■ What you need to do ■
Each line below that holds the word "course" counts once. Say how many such lines there are, and no more.

##### The data

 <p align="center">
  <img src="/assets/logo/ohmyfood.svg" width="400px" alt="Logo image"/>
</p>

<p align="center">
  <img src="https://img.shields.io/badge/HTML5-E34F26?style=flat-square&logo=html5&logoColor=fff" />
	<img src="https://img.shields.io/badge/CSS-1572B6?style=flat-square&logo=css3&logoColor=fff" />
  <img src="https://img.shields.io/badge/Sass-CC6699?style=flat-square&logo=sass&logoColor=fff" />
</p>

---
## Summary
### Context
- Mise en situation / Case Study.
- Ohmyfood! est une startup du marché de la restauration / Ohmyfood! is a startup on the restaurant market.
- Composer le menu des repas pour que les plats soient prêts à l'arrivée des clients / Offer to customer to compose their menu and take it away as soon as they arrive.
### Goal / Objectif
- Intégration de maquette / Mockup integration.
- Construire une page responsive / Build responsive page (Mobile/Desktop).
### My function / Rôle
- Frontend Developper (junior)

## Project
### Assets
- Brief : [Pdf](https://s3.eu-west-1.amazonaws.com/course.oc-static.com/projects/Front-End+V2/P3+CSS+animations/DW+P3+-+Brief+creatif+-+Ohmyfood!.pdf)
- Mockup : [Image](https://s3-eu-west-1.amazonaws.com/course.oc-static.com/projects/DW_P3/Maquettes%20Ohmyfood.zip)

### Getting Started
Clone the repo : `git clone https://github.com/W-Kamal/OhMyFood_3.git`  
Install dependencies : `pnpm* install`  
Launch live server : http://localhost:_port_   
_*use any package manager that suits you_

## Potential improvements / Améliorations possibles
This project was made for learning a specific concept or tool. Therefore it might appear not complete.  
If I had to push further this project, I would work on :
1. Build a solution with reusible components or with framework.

##########

■ Result for this task ■
2